Beginning at the beginning with a book that is written in a screenplay form but calls itself a novel is, quite simply, to ask some obvious questions: What do we have here? What is this text? Where does it fit into our prior reading experiences? Also, there’s a less obvious question that underscores the above: How can we resolve this ambiguity in the right way and at the right pace so as not to reduce it too quickly into something other than itself?
I planned well, taught in the hybrid blur in which we find ourselves right now, and then the lesson was over. I realized, after the last semi-confused student had left the room and the Google Meet, that we had been so very close to understanding the most basic — and important — lesson that Yu had set before us. But we didn’t quite get there.

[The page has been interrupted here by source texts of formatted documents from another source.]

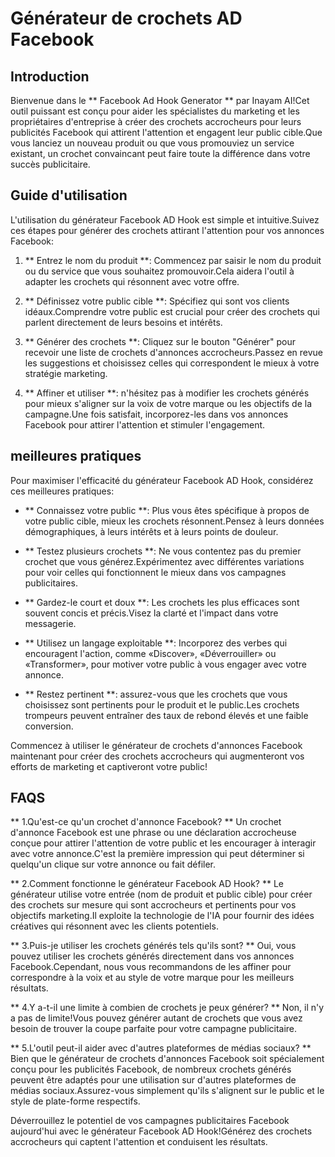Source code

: # Générateur de crochets AD Facebook

## Introduction
Bienvenue dans le ** Facebook Ad Hook Generator ** par Inayam AI!Cet outil puissant est conçu pour aider les spécialistes du marketing et les propriétaires d'entreprise à créer des crochets accrocheurs pour leurs publicités Facebook qui attirent l'attention et engagent leur public cible.Que vous lanciez un nouveau produit ou que vous promouviez un service existant, un crochet convaincant peut faire toute la différence dans votre succès publicitaire.

## Guide d'utilisation
L'utilisation du générateur Facebook AD Hook est simple et intuitive.Suivez ces étapes pour générer des crochets attirant l'attention pour vos annonces Facebook:

1. ** Entrez le nom du produit **: Commencez par saisir le nom du produit ou du service que vous souhaitez promouvoir.Cela aidera l'outil à adapter les crochets qui résonnent avec votre offre.

2. ** Définissez votre public cible **: Spécifiez qui sont vos clients idéaux.Comprendre votre public est crucial pour créer des crochets qui parlent directement de leurs besoins et intérêts.

3. ** Générer des crochets **: Cliquez sur le bouton "Générer" pour recevoir une liste de crochets d'annonces accrocheurs.Passez en revue les suggestions et choisissez celles qui correspondent le mieux à votre stratégie marketing.

4. ** Affiner et utiliser **: n'hésitez pas à modifier les crochets générés pour mieux s'aligner sur la voix de votre marque ou les objectifs de la campagne.Une fois satisfait, incorporez-les dans vos annonces Facebook pour attirer l'attention et stimuler l'engagement.

## meilleures pratiques
Pour maximiser l'efficacité du générateur Facebook AD Hook, considérez ces meilleures pratiques:

- ** Connaissez votre public **: Plus vous êtes spécifique à propos de votre public cible, mieux les crochets résonnent.Pensez à leurs données démographiques, à leurs intérêts et à leurs points de douleur.

- ** Testez plusieurs crochets **: Ne vous contentez pas du premier crochet que vous générez.Expérimentez avec différentes variations pour voir celles qui fonctionnent le mieux dans vos campagnes publicitaires.

- ** Gardez-le court et doux **: Les crochets les plus efficaces sont souvent concis et précis.Visez la clarté et l'impact dans votre messagerie.

- ** Utilisez un langage exploitable **: Incorporez des verbes qui encouragent l'action, comme «Discover», «Déverrouiller» ou «Transformer», pour motiver votre public à vous engager avec votre annonce.

- ** Restez pertinent **: assurez-vous que les crochets que vous choisissez sont pertinents pour le produit et le public.Les crochets trompeurs peuvent entraîner des taux de rebond élevés et une faible conversion.

Commencez à utiliser le générateur de crochets d'annonces Facebook maintenant pour créer des crochets accrocheurs qui augmenteront vos efforts de marketing et captiveront votre public!

## FAQS

** 1.Qu'est-ce qu'un crochet d'annonce Facebook? **
Un crochet d'annonce Facebook est une phrase ou une déclaration accrocheuse conçue pour attirer l'attention de votre public et les encourager à interagir avec votre annonce.C'est la première impression qui peut déterminer si quelqu'un clique sur votre annonce ou fait défiler.

** 2.Comment fonctionne le générateur Facebook AD Hook? **
Le générateur utilise votre entrée (nom de produit et public cible) pour créer des crochets sur mesure qui sont accrocheurs et pertinents pour vos objectifs marketing.Il exploite la technologie de l'IA pour fournir des idées créatives qui résonnent avec les clients potentiels.

** 3.Puis-je utiliser les crochets générés tels qu'ils sont? **
Oui, vous pouvez utiliser les crochets générés directement dans vos annonces Facebook.Cependant, nous vous recommandons de les affiner pour correspondre à la voix et au style de votre marque pour les meilleurs résultats.

** 4.Y a-t-il une limite à combien de crochets je peux générer? **
Non, il n'y a pas de limite!Vous pouvez générer autant de crochets que vous avez besoin de trouver la coupe parfaite pour votre campagne publicitaire.

** 5.L'outil peut-il aider avec d'autres plateformes de médias sociaux? **
Bien que le générateur de crochets d'annonces Facebook soit spécialement conçu pour les publicités Facebook, de nombreux crochets générés peuvent être adaptés pour une utilisation sur d'autres plateformes de médias sociaux.Assurez-vous simplement qu'ils s'alignent sur le public et le style de plate-forme respectifs.

Déverrouillez le potentiel de vos campagnes publicitaires Facebook aujourd'hui avec le générateur Facebook AD Hook!Générez des crochets accrocheurs qui captent l'attention et conduisent les résultats.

Why? Because we didn’t realize that the questioning posture that the text insists we assume, from its first beat, is the exact same posture that the text wants us to assume as we encounter the people, and world, around us.
As a fiction (about fiction) that wants to encourage us to see the real world differently, more equitably, with less bias, with less reliance on shortcut-stereotype thinking, Interior Chinatown’s first achievement is to dismantle categories, snap judgments, or what Daniel Kahneman called System 1 thinking. Its first achievement is to shake up all the ways we reduce people to types. Interior Chinatown wants to reinvigorate one of the most important tools we have for knowing, and ultimately caring for, one another: curiosity. Also: the bravery to bathe in ambiguity just a little bit longer, to hold it even and especially when others might try to harm it by solving it.
We shouldn’t have been trying to answer efficiently the question, what is this book? We should have been trying to celebrate the fact that the book’s very existence centers this question. We should have begun at the actual beginning . . . and stayed there long enough to actually absorb the lesson. Simple to say and complex to actually do.
In school tomorrow, we’ll try again to avoid school’s central irony: the things that school ingrains and rewards often undo our purpose for being there in the first place. Act 2 of Interior Chinatown awaits.